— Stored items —
○ ○ ○ ○ ○

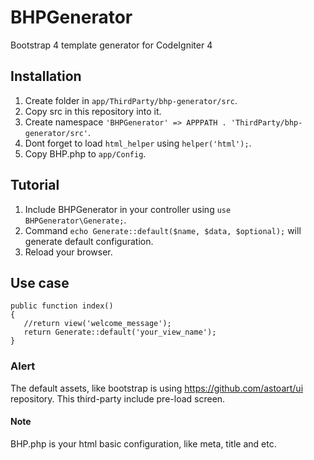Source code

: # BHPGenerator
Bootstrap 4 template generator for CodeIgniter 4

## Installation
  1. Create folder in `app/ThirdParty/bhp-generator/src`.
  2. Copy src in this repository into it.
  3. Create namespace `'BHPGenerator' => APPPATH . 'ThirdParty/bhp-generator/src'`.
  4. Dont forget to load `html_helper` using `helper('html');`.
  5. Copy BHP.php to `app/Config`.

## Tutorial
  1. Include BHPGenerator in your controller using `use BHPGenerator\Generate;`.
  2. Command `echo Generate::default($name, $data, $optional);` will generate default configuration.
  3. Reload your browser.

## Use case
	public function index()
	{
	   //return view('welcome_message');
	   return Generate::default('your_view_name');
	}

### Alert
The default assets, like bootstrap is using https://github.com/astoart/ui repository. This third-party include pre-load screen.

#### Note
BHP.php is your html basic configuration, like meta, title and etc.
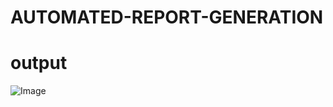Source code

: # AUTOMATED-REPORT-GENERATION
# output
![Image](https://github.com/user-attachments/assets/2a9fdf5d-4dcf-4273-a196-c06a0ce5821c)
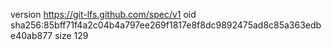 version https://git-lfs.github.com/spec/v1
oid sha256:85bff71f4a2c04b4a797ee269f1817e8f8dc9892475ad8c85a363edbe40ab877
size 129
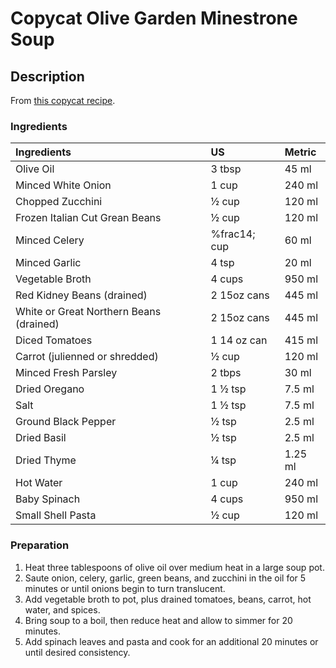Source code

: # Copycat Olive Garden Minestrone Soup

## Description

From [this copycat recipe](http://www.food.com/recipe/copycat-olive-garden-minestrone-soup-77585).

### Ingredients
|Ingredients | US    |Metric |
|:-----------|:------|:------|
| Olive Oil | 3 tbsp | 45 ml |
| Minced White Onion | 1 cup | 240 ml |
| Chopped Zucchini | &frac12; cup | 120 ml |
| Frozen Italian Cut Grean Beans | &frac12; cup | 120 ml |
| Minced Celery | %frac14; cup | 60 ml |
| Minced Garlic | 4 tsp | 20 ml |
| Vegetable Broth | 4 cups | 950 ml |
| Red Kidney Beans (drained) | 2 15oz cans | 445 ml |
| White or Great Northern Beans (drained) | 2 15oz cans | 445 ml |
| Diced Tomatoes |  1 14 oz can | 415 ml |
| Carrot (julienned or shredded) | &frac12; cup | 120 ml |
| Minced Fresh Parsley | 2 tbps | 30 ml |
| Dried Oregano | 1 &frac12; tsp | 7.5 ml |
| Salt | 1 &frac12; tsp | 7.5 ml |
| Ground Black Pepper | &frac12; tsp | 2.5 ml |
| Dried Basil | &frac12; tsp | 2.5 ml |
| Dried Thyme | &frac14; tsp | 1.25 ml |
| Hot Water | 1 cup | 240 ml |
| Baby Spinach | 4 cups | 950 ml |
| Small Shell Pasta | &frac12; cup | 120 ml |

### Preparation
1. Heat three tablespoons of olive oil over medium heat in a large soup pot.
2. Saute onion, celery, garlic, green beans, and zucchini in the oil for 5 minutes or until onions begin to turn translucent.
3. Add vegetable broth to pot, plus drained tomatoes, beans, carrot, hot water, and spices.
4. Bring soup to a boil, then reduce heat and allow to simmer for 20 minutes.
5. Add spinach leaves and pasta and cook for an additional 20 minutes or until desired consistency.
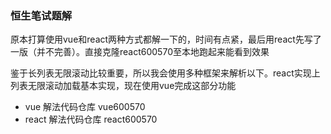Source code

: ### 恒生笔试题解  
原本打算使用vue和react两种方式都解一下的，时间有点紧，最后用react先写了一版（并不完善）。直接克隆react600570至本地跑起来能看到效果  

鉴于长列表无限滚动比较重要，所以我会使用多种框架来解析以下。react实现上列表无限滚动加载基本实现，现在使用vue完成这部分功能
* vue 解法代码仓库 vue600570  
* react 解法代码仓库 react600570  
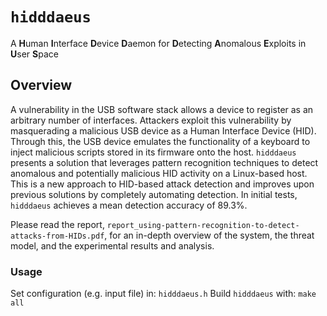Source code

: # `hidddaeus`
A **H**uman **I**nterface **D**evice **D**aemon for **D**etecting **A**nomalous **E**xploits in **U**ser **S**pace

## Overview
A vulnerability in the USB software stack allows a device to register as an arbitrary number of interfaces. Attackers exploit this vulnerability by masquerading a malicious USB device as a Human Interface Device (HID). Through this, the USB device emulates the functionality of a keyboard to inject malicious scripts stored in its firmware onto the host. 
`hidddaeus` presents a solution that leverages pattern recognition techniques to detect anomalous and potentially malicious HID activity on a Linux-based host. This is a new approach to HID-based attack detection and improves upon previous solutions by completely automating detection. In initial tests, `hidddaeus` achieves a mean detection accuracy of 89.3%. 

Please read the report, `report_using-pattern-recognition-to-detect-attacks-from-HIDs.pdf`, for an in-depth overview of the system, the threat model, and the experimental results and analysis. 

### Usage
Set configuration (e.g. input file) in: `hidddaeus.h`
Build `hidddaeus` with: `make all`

○ ○ ○ ○ ○

Lines in the data that hold "default" must be located and copied.

  2. Command `echo Generate::default($name, $data, $optional);` will generate default configuration.
	   return Generate::default('your_view_name');
The default assets, like bootstrap is using https://github.com/astoart/ui repository. This third-party include pre-load screen.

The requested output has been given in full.